> _AIM OF THE TASK_
From the entries that follow, copy each line in which "github" appears.

═════ INPUT DATA

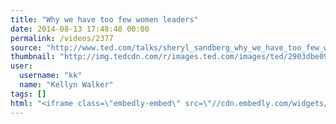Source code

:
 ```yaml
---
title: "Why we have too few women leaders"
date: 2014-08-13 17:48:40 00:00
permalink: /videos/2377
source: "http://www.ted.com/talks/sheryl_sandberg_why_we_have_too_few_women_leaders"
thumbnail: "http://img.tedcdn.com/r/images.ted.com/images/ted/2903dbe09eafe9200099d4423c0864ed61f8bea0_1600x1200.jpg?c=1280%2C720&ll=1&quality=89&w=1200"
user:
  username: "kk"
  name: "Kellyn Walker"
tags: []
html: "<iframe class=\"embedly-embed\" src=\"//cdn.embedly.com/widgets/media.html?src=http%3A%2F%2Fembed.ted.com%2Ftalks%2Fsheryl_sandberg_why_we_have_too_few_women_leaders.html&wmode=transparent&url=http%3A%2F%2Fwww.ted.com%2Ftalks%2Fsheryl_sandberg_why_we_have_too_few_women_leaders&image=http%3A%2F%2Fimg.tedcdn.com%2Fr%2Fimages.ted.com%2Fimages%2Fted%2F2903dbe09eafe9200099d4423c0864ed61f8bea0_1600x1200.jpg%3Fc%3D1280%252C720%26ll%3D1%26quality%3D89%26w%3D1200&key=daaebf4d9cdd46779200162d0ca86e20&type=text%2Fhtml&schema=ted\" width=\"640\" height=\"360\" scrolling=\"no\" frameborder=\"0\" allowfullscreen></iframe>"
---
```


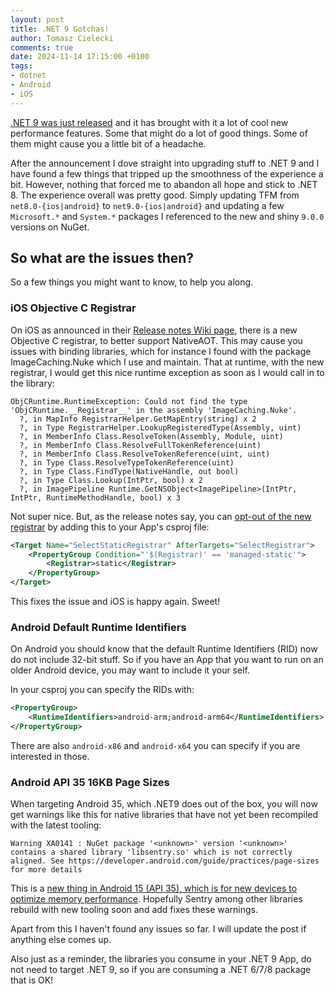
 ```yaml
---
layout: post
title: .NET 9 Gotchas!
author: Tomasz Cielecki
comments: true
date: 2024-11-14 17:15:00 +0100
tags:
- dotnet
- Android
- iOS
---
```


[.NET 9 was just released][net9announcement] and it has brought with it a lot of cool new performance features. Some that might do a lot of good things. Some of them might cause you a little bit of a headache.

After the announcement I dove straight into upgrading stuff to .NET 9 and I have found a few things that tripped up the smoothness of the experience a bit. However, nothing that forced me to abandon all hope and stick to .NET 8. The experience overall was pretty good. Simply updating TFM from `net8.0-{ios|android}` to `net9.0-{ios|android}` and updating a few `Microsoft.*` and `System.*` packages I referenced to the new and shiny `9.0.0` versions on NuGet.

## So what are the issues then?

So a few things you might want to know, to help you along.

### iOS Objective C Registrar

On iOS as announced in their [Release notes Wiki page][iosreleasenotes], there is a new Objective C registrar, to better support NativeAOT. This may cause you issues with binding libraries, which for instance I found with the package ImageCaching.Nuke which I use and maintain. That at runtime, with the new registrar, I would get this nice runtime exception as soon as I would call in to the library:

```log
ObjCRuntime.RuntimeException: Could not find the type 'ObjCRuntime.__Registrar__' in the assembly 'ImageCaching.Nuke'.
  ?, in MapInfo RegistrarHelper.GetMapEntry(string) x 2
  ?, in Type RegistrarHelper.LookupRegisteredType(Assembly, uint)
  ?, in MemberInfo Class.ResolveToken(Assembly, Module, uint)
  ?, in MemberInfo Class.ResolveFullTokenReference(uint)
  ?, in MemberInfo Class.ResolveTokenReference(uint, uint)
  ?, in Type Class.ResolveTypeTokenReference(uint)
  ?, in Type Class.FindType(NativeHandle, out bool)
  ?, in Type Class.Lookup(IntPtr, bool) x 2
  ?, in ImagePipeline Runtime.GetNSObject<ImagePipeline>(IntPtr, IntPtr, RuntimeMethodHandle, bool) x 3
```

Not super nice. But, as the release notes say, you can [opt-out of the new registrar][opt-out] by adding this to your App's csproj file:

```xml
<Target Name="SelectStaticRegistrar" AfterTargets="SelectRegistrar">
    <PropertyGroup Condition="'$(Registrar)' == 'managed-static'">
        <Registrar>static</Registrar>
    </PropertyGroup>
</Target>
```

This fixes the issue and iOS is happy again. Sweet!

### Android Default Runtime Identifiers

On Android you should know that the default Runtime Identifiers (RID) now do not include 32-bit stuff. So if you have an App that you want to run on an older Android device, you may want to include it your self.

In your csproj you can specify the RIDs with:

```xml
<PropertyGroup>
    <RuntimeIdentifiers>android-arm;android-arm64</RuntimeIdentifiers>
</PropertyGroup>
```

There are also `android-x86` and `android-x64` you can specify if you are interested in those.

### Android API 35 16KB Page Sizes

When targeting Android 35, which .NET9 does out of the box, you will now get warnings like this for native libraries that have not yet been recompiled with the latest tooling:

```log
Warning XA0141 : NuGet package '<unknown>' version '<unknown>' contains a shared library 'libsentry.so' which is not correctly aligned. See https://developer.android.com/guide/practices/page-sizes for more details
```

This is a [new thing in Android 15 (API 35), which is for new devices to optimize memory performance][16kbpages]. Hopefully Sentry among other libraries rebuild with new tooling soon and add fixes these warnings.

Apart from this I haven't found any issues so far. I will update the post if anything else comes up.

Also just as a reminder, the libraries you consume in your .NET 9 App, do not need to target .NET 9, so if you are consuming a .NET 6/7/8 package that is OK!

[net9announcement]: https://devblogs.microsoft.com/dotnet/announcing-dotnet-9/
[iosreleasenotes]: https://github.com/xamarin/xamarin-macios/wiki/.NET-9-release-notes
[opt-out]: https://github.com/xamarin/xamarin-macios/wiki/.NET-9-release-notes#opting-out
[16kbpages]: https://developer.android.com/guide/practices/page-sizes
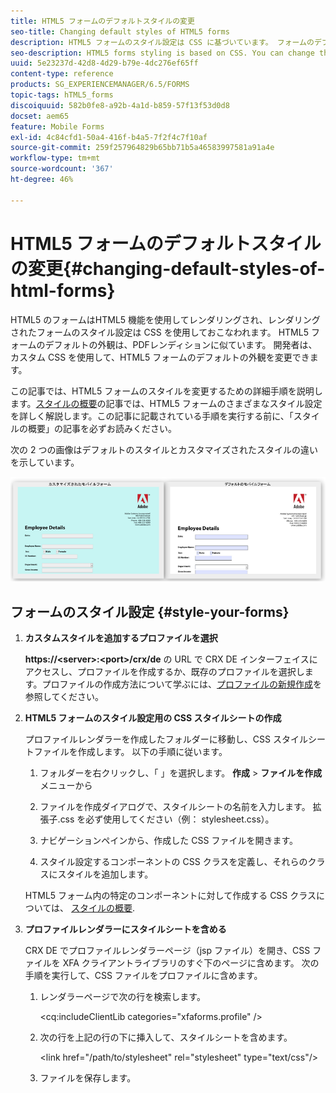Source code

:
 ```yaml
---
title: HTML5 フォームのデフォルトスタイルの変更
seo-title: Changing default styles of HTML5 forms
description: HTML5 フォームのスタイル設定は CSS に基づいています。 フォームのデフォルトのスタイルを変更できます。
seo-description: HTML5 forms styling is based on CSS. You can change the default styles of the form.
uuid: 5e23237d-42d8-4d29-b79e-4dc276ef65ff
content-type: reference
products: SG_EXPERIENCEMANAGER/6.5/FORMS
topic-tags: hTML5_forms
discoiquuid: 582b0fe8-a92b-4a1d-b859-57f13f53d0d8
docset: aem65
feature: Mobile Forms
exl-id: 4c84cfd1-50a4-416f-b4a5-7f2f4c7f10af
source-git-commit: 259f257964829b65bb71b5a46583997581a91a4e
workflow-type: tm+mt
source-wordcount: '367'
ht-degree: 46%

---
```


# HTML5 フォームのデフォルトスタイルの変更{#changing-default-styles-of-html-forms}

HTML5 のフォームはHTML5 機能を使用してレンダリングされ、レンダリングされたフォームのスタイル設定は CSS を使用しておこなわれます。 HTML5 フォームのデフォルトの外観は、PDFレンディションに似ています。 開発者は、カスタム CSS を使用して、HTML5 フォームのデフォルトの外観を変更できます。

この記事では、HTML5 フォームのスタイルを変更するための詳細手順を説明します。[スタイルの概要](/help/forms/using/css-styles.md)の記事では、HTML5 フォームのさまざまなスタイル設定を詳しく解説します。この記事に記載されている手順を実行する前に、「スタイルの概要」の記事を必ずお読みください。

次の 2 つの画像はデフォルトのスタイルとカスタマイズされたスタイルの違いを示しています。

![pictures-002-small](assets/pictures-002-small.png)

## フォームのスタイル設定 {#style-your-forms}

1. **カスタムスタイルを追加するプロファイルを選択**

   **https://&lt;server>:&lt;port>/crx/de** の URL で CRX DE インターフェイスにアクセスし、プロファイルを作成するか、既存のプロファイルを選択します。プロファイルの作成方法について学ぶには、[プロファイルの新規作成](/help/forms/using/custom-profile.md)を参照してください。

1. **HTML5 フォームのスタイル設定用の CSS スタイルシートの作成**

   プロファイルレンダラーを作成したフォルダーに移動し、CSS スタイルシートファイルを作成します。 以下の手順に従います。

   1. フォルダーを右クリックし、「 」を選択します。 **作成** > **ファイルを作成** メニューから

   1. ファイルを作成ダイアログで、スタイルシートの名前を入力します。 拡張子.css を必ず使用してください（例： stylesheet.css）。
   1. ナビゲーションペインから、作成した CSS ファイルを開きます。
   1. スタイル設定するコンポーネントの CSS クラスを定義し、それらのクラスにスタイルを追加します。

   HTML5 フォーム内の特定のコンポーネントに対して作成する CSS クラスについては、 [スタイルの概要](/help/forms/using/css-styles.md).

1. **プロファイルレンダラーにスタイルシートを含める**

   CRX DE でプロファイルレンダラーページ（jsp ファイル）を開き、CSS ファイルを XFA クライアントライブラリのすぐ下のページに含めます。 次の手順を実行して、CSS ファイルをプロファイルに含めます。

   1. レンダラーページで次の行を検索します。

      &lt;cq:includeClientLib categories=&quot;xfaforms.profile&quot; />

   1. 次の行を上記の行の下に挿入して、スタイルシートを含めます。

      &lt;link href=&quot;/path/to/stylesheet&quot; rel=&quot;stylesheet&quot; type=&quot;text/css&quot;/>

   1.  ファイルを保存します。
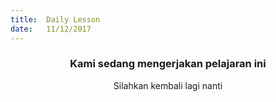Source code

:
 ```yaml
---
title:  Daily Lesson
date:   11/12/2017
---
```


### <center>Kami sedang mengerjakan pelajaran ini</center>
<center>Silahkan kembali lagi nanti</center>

══════════

> _TASK RESPONSE_
[iosreleasenotes]: https://github.com/xamarin/xamarin-macios/wiki/.NET-9-release-notes
[opt-out]: https://github.com/xamarin/xamarin-macios/wiki/.NET-9-release-notes#opting-out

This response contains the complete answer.